▶ What this task involves
Return every entry below word for word and leave out any picture.
--- Provided data Enclosed Below ---
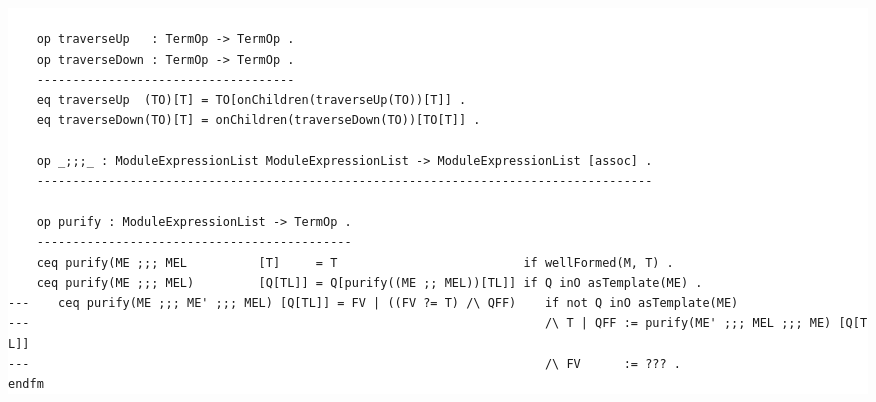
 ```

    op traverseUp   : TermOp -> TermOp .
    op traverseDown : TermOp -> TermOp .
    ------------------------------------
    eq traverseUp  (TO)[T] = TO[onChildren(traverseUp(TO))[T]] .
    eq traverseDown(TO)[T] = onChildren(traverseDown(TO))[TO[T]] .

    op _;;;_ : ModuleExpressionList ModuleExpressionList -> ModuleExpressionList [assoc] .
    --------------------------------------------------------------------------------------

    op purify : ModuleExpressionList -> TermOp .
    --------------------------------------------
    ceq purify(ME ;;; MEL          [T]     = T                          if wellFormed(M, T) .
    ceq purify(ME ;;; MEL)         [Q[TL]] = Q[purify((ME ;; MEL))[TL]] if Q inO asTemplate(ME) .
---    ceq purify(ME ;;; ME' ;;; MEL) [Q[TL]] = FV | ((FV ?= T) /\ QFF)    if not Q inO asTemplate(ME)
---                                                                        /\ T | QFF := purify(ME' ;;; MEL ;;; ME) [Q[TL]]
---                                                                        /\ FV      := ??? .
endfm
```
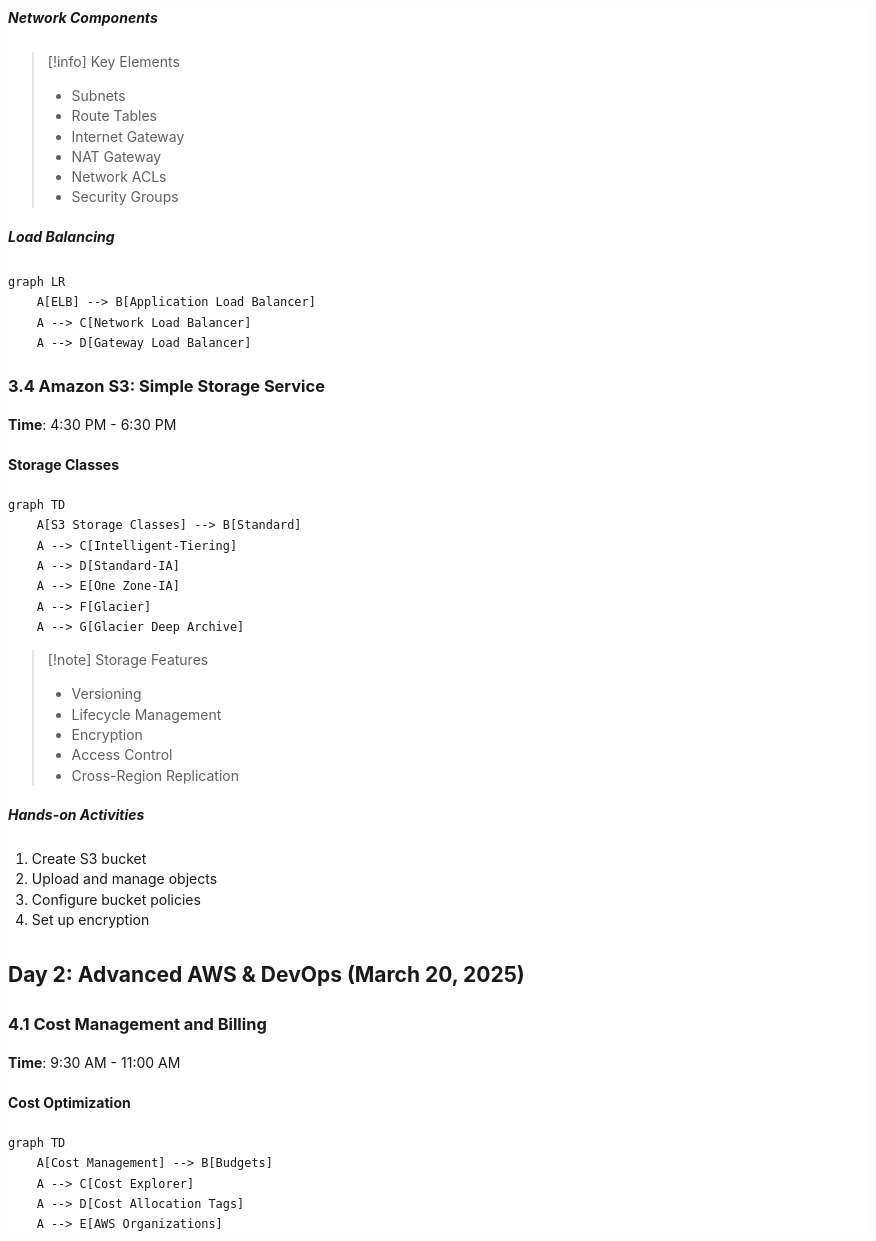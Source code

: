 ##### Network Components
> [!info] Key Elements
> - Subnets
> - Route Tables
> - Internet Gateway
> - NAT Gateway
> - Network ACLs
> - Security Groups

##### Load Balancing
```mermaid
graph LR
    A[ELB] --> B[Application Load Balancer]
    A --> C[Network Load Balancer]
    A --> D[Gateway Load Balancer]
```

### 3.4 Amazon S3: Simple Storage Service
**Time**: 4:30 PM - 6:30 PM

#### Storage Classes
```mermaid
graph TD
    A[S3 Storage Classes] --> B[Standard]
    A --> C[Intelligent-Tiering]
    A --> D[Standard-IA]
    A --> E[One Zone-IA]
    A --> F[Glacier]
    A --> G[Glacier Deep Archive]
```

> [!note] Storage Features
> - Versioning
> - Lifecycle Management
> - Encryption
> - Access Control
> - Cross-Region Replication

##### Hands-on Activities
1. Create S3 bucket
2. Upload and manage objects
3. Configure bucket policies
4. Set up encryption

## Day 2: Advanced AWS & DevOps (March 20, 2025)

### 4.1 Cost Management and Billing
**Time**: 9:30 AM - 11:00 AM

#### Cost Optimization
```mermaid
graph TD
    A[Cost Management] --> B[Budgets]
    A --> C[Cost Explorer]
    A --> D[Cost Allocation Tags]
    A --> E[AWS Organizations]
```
--- End of Enclosed Provided data ---
▶ Answer box
 ```

    op traverseUp   : TermOp -> TermOp .
    op traverseDown : TermOp -> TermOp .
    ------------------------------------
    eq traverseUp  (TO)[T] = TO[onChildren(traverseUp(TO))[T]] .
    eq traverseDown(TO)[T] = onChildren(traverseDown(TO))[TO[T]] .

    op _;;;_ : ModuleExpressionList ModuleExpressionList -> ModuleExpressionList [assoc] .
    --------------------------------------------------------------------------------------

    op purify : ModuleExpressionList -> TermOp .
    --------------------------------------------
    ceq purify(ME ;;; MEL          [T]     = T                          if wellFormed(M, T) .
    ceq purify(ME ;;; MEL)         [Q[TL]] = Q[purify((ME ;; MEL))[TL]] if Q inO asTemplate(ME) .
---    ceq purify(ME ;;; ME' ;;; MEL) [Q[TL]] = FV | ((FV ?= T) /\ QFF)    if not Q inO asTemplate(ME)
---                                                                        /\ T | QFF := purify(ME' ;;; MEL ;;; ME) [Q[TL]]
---                                                                        /\ FV      := ??? .
endfm
```
Source code

: ##### Network Components
> [!info] Key Elements
> - Subnets
> - Route Tables
> - Internet Gateway
> - NAT Gateway
> - Network ACLs
> - Security Groups

##### Load Balancing
```mermaid
graph LR
    A[ELB] --> B[Application Load Balancer]
    A --> C[Network Load Balancer]
    A --> D[Gateway Load Balancer]
```

### 3.4 Amazon S3: Simple Storage Service
**Time**: 4:30 PM - 6:30 PM

#### Storage Classes
```mermaid
graph TD
    A[S3 Storage Classes] --> B[Standard]
    A --> C[Intelligent-Tiering]
    A --> D[Standard-IA]
    A --> E[One Zone-IA]
    A --> F[Glacier]
    A --> G[Glacier Deep Archive]
```

> [!note] Storage Features
> - Versioning
> - Lifecycle Management
> - Encryption
> - Access Control
> - Cross-Region Replication

##### Hands-on Activities
1. Create S3 bucket
2. Upload and manage objects
3. Configure bucket policies
4. Set up encryption

## Day 2: Advanced AWS & DevOps (March 20, 2025)

### 4.1 Cost Management and Billing
**Time**: 9:30 AM - 11:00 AM

#### Cost Optimization
```mermaid
graph TD
    A[Cost Management] --> B[Budgets]
    A --> C[Cost Explorer]
    A --> D[Cost Allocation Tags]
    A --> E[AWS Organizations]
```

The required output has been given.